> Assignment: From the first line down to the one containing "- journal_accounting_lines", reproduce the entries below exactly and leave out the pictures.
##### The data #####
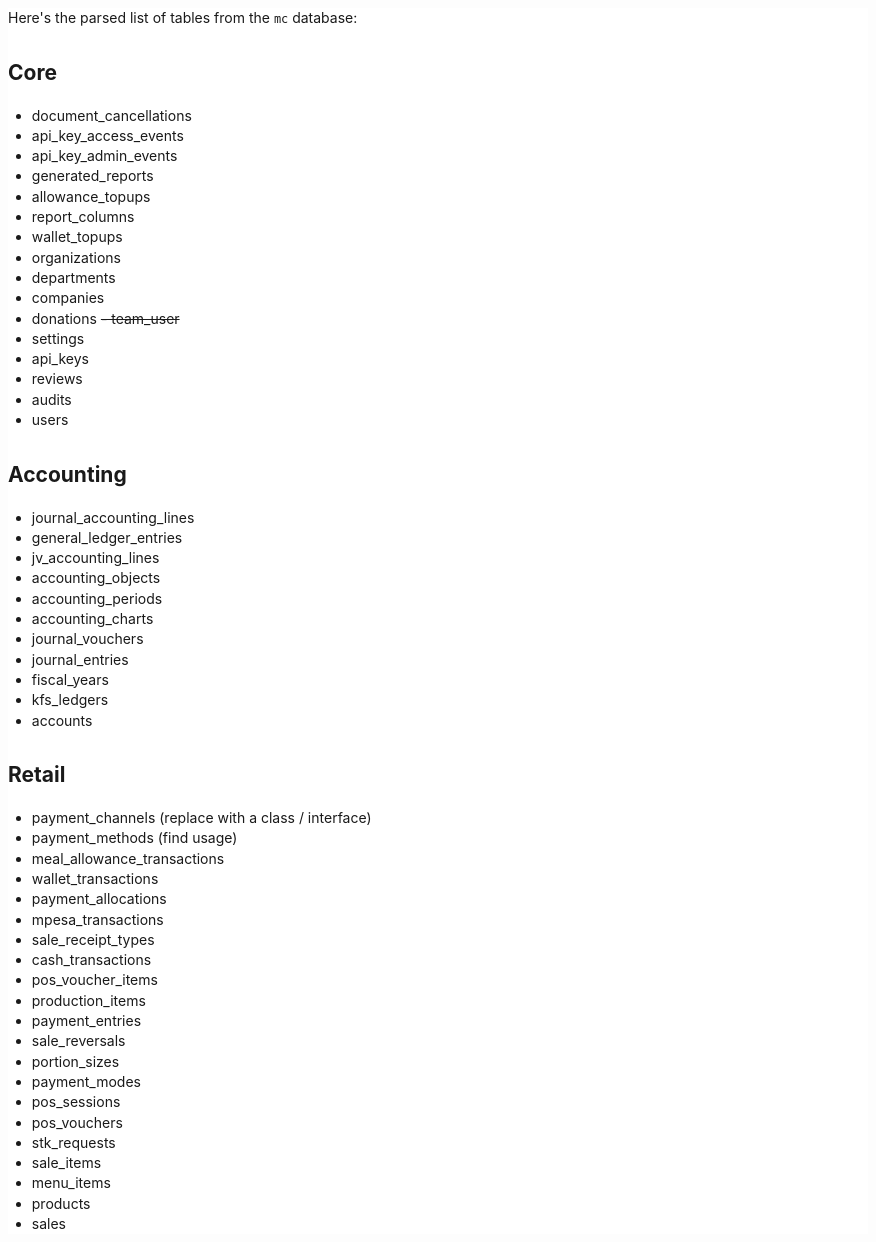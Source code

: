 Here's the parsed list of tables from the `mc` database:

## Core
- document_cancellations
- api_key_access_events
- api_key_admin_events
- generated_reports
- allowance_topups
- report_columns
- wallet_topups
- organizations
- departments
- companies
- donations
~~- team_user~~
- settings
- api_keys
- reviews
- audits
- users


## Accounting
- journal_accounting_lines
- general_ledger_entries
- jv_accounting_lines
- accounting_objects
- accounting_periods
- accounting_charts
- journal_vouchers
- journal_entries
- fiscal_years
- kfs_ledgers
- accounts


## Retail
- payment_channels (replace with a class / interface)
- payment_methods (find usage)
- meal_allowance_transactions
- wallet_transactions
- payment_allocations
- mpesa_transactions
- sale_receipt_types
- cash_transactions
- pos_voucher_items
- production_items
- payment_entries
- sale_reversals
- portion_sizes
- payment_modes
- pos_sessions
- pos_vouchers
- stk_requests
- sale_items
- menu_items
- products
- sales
#####
> Answer section:
Source code

: Here's the parsed list of tables from the `mc` database:

## Core
- document_cancellations
- api_key_access_events
- api_key_admin_events
- generated_reports
- allowance_topups
- report_columns
- wallet_topups
- organizations
- departments
- companies
- donations
~~- team_user~~
- settings
- api_keys
- reviews
- audits
- users


## Accounting
- journal_accounting_lines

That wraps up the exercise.